§ **MATERIAL PROVIDED**:
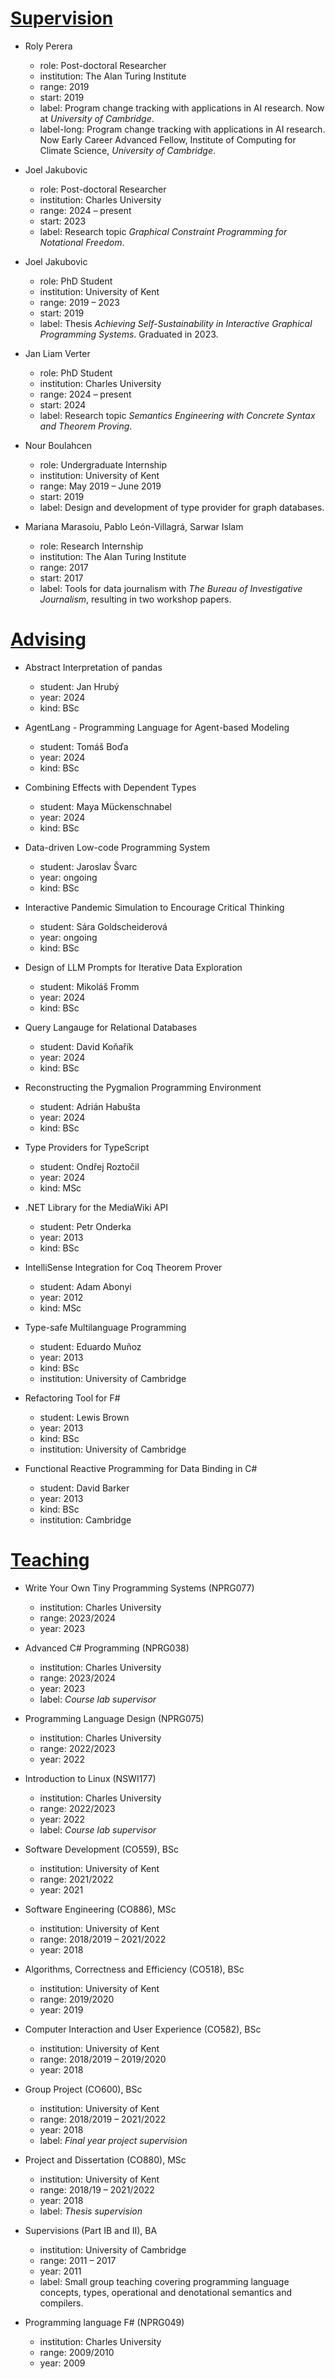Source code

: # [Supervision](#supervision)

* Roly Perera
  - role: Post-doctoral Researcher
  - institution: The Alan Turing Institute
  - range: 2019
  - start: 2019
  - label: Program change tracking with applications in AI research. Now  at *University of Cambridge*.
  - label-long: Program change tracking with applications in AI research. Now Early Career Advanced 
      Fellow, Institute of Computing for Climate Science, *University of Cambridge*.

* Joel Jakubovic
  - role: Post-doctoral Researcher
  - institution: Charles University
  - range: 2024 – present
  - start: 2023
  - label: Research topic *Graphical Constraint Programming for Notational Freedom*.

* Joel Jakubovic
  - role: PhD Student
  - institution: University of Kent
  - range: 2019 – 2023
  - start: 2019 
  - label: Thesis *Achieving Self-Sustainability in Interactive Graphical Programming Systems*. Graduated in 2023.

* Jan Liam Verter
  - role: PhD Student
  - institution: Charles University
  - range: 2024 – present
  - start: 2024
  - label: Research topic *Semantics Engineering with Concrete Syntax and Theorem Proving*.

* Nour Boulahcen
  - role: Undergraduate Internship
  - institution: University of Kent
  - range: May 2019 – June 2019
  - start: 2019
  - label: Design and development of type provider for graph databases.

* Mariana Marasoiu, Pablo León-Villagrá, Sarwar Islam
  - role: Research Internship
  - institution: The Alan Turing Institute
  - range: 2017
  - start: 2017
  - label: Tools for data journalism with *The Bureau of Investigative Journalism*, resulting in two workshop papers.

# [Advising](#advising)

* Abstract Interpretation of pandas
  - student: Jan Hrubý
  - year: 2024
  - kind: BSc

* AgentLang - Programming Language for Agent-based Modeling
  - student: Tomáš Boďa
  - year: 2024
  - kind: BSc

* Combining Effects with Dependent Types
  - student: Maya Mückenschnabel
  - year: 2024
  - kind: BSc

* Data-driven Low-code Programming System
  - student: Jaroslav Švarc    
  - year: ongoing
  - kind: BSc

* Interactive Pandemic Simulation to Encourage Critical Thinking
  - student: Sára Goldscheiderová
  - year: ongoing
  - kind: BSc

* Design of LLM Prompts for Iterative Data Exploration
  - student: Mikoláš Fromm
  - year: 2024
  - kind: BSc

* Query Langauge for Relational Databases
  - student: David Koňařík
  - year: 2024
  - kind: BSc

* Reconstructing the Pygmalion Programming Environment
  - student: Adrián Habušta
  - year: 2024
  - kind: BSc

* Type Providers for TypeScript
  - student: Ondřej Roztočil
  - year: 2024
  - kind: MSc

* .NET Library for the MediaWiki API
  - student: Petr Onderka
  - year: 2013
  - kind: BSc

* IntelliSense Integration for Coq Theorem Prover
  - student: Adam Abonyi
  - year: 2012
  - kind: MSc

* Type-safe Multilanguage Programming
  - student: Eduardo Muñoz
  - year: 2013
  - kind: BSc
  - institution: University of Cambridge

* Refactoring Tool for F#
  - student: Lewis Brown
  - year: 2013
  - kind: BSc
  - institution: University of Cambridge

* Functional Reactive Programming for Data Binding in C#
  - student: David Barker
  - year: 2013
  - kind: BSc
  - institution: Cambridge

# [Teaching](#teaching)

* Write Your Own Tiny Programming Systems (NPRG077)
  - institution: Charles University
  - range: 2023/2024
  - year: 2023

* Advanced C# Programming (NPRG038)
  - institution: Charles University
  - range: 2023/2024
  - year: 2023
  - label: *Course lab supervisor*

* Programming Language Design (NPRG075)
  - institution: Charles University
  - range: 2022/2023
  - year: 2022

* Introduction to Linux (NSWI177)
  - institution: Charles University
  - range: 2022/2023
  - year: 2022
  - label: *Course lab supervisor*

* Software Development (CO559), BSc
  - institution: University of Kent
  - range: 2021/2022
  - year: 2021

* Software Engineering (CO886), MSc
  - institution: University of Kent
  - range: 2018/2019 – 2021/2022
  - year: 2018

* Algorithms, Correctness and Efficiency (CO518), BSc
  - institution: University of Kent
  - range: 2019/2020
  - year: 2019

* Computer Interaction and User Experience (CO582), BSc
  - institution: University of Kent
  - range: 2018/2019 – 2019/2020
  - year: 2018

* Group Project (CO600), BSc
  - institution: University of Kent
  - range: 2018/2019 – 2021/2022
  - year: 2018
  - label: *Final year project supervision*

* Project and Dissertation (CO880), MSc
  - institution: University of Kent
  - range: 2018/19 – 2021/2022
  - year: 2018
  - label: *Thesis supervision* 

* Supervisions (Part IB and II), BA
  - institution: University of Cambridge
  - range: 2011 – 2017
  - year: 2011
  - label: Small group teaching covering programming language concepts, types, operational and denotational semantics and compilers.

* Programming language F# (NPRG049)
  - institution: Charles University
  - range: 2009/2010
  - year: 2009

§ **WHAT YOU SHOULD DO**: Pictures aside, write out verbatim every line from the first line of the material through the line holding "- start: 2023".

§ **ANSWER FOR THE TASK**:
Source code

: # [Supervision](#supervision)

* Roly Perera
  - role: Post-doctoral Researcher
  - institution: The Alan Turing Institute
  - range: 2019
  - start: 2019
  - label: Program change tracking with applications in AI research. Now  at *University of Cambridge*.
  - label-long: Program change tracking with applications in AI research. Now Early Career Advanced 
      Fellow, Institute of Computing for Climate Science, *University of Cambridge*.

* Joel Jakubovic
  - role: Post-doctoral Researcher
  - institution: Charles University
  - range: 2024 – present
  - start: 2023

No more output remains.